Thirdly, how does Alex develop expertise in motivating himself to practice and perform on a higher level? When asked if he ever felt frustrated while learning Chinese, Alex answered, “all the time.” Learning Chinese and reaching advanced level is a long and arduous journey. It requires time, resources, resiliency and a comprehensive learning mechanism, including self-motivation. Fortunately, Alex was determined to invest years into learning Chinese from early on in his journey. However, he described a frustrating moment when he joined Beijing Film Academy as an advanced level language learner. He had studied Chinese for nearly seven years at the time, and lived in several cities in China for short periods. But he was all of a sudden surrounded by “male classmates who like to swear, all want to make movies and are artists in their own right.” Alex had a tough time understanding their conversations and described it as a particularly frustrating experience. Motivation challenges occur when there is a gap between one’s understanding of the situation and reality. One big difference between Alex and other less resilient learners was his strong desire to achieve career goals alongside his Chinese counterparts.
Jenny Liu, a heritage learner and social worker
Although Jenny’s parents made active efforts to introduce Chinese to her, she stated that learning Chinese as a means to understand her roots was not a very good motivator. When Jenny joined the MCFP, she finally had a chance to use Chinese to learn what interests her the most, public administration and NGOs in China. During the pre-program summer in Qingdao, China, she discovered the Spring Buds Program, a hope project created by the All-China Women’s Federation in 1989 to aid young Chinese female drop-outs to return to elementary or middle school. Jenny very soon decided to focus her research on the group and later moved to an underprivileged area in Shandong Province. Jenny had always sought out opportunities to improve her skills in reading, writing and presenting professionally. Therefore, when she had the opportunity to actually apply these skills in a field that she was knowledgeable about, she was highly motivated to bring her Chinese to the next level and perform in formal contexts (see Figure 3).
Figure 3: A Motivation Map of a Heritage Chinese Learner, Jenny
One hidden fact about Jenny’s learning of Chinese is that although she was sitting in the advanced-level Chinese classroom, she may not have established a comprehensive learning mechanism as her non-heritage peers. Chinese learners, such as Alex, have fully experienced both success and failures along the journey of reaching advanced level.
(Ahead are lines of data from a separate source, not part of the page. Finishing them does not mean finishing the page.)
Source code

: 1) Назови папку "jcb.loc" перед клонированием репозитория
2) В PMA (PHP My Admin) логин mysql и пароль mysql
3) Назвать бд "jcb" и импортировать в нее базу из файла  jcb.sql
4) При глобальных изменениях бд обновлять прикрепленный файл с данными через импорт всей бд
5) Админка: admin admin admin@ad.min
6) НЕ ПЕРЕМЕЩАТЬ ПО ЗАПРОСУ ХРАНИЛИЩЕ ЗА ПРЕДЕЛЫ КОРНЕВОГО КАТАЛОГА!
Over the years, they are able to identify the specific learning strategies that work best for them and understand how to motivate themselves. However, Jenny had never learned Chinese intensively before attending the MCFP. Regardless of her Chinese proficiency level, she was actually experiencing a critical transition period when joining the program. This became a motivational challenge for Jenny since she no longer was the most fluent Chinese speaker in the classroom (see Figure 3).
How does this cyclic structure (Figure 1) fit in Jenny’s case? Different from Alex who made a lot of Chinese friends during his internship, Jenny did not establish a strong personal relationship with colleagues. As she recalled, “being a Chinese-American, people had different standards for me in terms of my Chinese level. If it was not perfect, there would be a problem. So sometimes that was frustrating…My boss and colleagues would say ‘Your parents should have taught you Chinese!’ And I would be like ‘Yeah, they did.’ She obviously had never been to the U.S. and had no idea what it was like.” In most areas in China, people expect foreigners to know very little about Chinese and tend to generously praise a foreigner’s Chinese. Unfortunately, American-born Chinese are placed in a different category by Chinese people and expectations for their Chinese skills tends to be unrealistically high. Thus, it is difficult for Jenny to connect with those who blame her parents for not teaching her Chinese.
Results and discussion
It is worth mentioning that every Chinese language learner who reaches an advanced-level of fluency and working capacity has experienced some type of frustration and challenges to their motivation. These challenges to motivation, represented by red dots in Figure 2 and 3, should not be viewed as purely negative factors. When combined with motivating experiences, these challenges produce well-rounded learners. As Alex and Jenny stated, they learned through the years how to deal with unexpected situations and adjust themselves accordingly. Their motivation for learning Chinese becomes stronger and more sophisticated when closely intertwined with career and life goals. After having reached an advanced level of language proficiency, being asked to use English with his colleagues and act as a “foreigner” in some social contexts becomes a motivational challenge for Alex. However, he had years of experiences interacting with Chinese people in and outside the classroom, which gave him a facility for understanding this culture and handling the frustration. Jenny and Alex were both motivated when they see they can use their Chinese to accomplish real life tasks. One of the biggest misunderstandings of learner motivation is the idea that it is merely a supplementary construct that can be simply tacked on to any language program. In fact, learning motivation is constructed through everything students do both in and outside the classroom. A successful Chinese program should design certain amounts of failure alongside pathways to establish learners’ resilience. The ability to use Chinese combined with sustainable motivation construction should be considered as a gradual and evolving process.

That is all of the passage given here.